◆ Exercise goal
Each entry, in full: reproduce it exactly.

++++

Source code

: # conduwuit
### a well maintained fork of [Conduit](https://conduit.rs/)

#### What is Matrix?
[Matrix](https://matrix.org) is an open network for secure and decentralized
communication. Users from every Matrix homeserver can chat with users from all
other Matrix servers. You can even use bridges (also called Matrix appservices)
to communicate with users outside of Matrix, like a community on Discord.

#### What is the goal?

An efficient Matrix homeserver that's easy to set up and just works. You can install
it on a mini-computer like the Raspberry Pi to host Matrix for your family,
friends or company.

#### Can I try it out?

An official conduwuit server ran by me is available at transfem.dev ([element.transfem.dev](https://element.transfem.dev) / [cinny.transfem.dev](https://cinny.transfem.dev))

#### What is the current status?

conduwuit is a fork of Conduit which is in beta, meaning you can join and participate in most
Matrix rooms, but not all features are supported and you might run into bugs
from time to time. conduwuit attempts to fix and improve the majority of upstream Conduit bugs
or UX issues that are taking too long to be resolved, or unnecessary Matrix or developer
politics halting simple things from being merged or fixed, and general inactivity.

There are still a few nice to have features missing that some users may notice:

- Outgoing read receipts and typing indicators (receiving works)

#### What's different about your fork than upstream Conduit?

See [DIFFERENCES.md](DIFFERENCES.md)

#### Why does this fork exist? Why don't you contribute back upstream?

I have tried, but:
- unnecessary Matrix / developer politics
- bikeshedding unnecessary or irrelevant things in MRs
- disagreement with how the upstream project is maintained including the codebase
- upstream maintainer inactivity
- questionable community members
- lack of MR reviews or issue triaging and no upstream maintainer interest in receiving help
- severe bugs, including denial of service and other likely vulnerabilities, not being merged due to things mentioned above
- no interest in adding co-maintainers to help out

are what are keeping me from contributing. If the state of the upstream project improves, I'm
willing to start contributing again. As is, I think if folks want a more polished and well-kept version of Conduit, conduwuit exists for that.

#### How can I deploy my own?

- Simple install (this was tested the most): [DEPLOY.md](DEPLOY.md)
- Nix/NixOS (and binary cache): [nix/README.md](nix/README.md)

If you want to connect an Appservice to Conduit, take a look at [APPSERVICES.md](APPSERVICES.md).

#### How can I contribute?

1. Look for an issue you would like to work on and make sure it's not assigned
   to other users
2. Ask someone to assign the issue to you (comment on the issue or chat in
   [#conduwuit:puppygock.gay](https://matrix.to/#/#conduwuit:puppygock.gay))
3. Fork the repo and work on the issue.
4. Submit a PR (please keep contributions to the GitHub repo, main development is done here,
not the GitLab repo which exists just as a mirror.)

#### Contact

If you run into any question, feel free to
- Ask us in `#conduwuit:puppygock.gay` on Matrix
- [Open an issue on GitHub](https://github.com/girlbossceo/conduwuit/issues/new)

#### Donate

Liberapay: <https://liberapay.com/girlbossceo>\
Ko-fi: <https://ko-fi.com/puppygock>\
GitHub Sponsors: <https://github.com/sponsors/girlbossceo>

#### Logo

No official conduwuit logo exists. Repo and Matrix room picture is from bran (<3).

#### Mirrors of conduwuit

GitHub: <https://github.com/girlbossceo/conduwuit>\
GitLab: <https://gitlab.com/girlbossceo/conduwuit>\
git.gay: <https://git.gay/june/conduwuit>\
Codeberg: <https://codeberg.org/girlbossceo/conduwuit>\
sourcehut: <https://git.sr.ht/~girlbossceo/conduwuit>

++++

◆ Result
Source code

: # conduwuit
### a well maintained fork of [Conduit](https://conduit.rs/)

#### What is Matrix?
[Matrix](https://matrix.org) is an open network for secure and decentralized
communication. Users from every Matrix homeserver can chat with users from all
other Matrix servers. You can even use bridges (also called Matrix appservices)
to communicate with users outside of Matrix, like a community on Discord.

#### What is the goal?

An efficient Matrix homeserver that's easy to set up and just works. You can install
it on a mini-computer like the Raspberry Pi to host Matrix for your family,
friends or company.

#### Can I try it out?

An official conduwuit server ran by me is available at transfem.dev ([element.transfem.dev](https://element.transfem.dev) / [cinny.transfem.dev](https://cinny.transfem.dev))

#### What is the current status?

conduwuit is a fork of Conduit which is in beta, meaning you can join and participate in most
Matrix rooms, but not all features are supported and you might run into bugs
from time to time. conduwuit attempts to fix and improve the majority of upstream Conduit bugs
or UX issues that are taking too long to be resolved, or unnecessary Matrix or developer
politics halting simple things from being merged or fixed, and general inactivity.

There are still a few nice to have features missing that some users may notice:

- Outgoing read receipts and typing indicators (receiving works)

#### What's different about your fork than upstream Conduit?

See [DIFFERENCES.md](DIFFERENCES.md)

#### Why does this fork exist? Why don't you contribute back upstream?

I have tried, but:
- unnecessary Matrix / developer politics
- bikeshedding unnecessary or irrelevant things in MRs
- disagreement with how the upstream project is maintained including the codebase
- upstream maintainer inactivity
- questionable community members
- lack of MR reviews or issue triaging and no upstream maintainer interest in receiving help
- severe bugs, including denial of service and other likely vulnerabilities, not being merged due to things mentioned above
- no interest in adding co-maintainers to help out

are what are keeping me from contributing. If the state of the upstream project improves, I'm
willing to start contributing again. As is, I think if folks want a more polished and well-kept version of Conduit, conduwuit exists for that.

#### How can I deploy my own?

- Simple install (this was tested the most): [DEPLOY.md](DEPLOY.md)
- Nix/NixOS (and binary cache): [nix/README.md](nix/README.md)

If you want to connect an Appservice to Conduit, take a look at [APPSERVICES.md](APPSERVICES.md).

#### How can I contribute?

1. Look for an issue you would like to work on and make sure it's not assigned
   to other users
2. Ask someone to assign the issue to you (comment on the issue or chat in
   [#conduwuit:puppygock.gay](https://matrix.to/#/#conduwuit:puppygock.gay))
3. Fork the repo and work on the issue.
4. Submit a PR (please keep contributions to the GitHub repo, main development is done here,
not the GitLab repo which exists just as a mirror.)

#### Contact

If you run into any question, feel free to
- Ask us in `#conduwuit:puppygock.gay` on Matrix
- [Open an issue on GitHub](https://github.com/girlbossceo/conduwuit/issues/new)

#### Donate

Liberapay: <https://liberapay.com/girlbossceo>\
Ko-fi: <https://ko-fi.com/puppygock>\
GitHub Sponsors: <https://github.com/sponsors/girlbossceo>

#### Logo

No official conduwuit logo exists. Repo and Matrix room picture is from bran (<3).

#### Mirrors of conduwuit

GitHub: <https://github.com/girlbossceo/conduwuit>\
GitLab: <https://gitlab.com/girlbossceo/conduwuit>\
git.gay: <https://git.gay/june/conduwuit>\
Codeberg: <https://codeberg.org/girlbossceo/conduwuit>\
sourcehut: <https://git.sr.ht/~girlbossceo/conduwuit>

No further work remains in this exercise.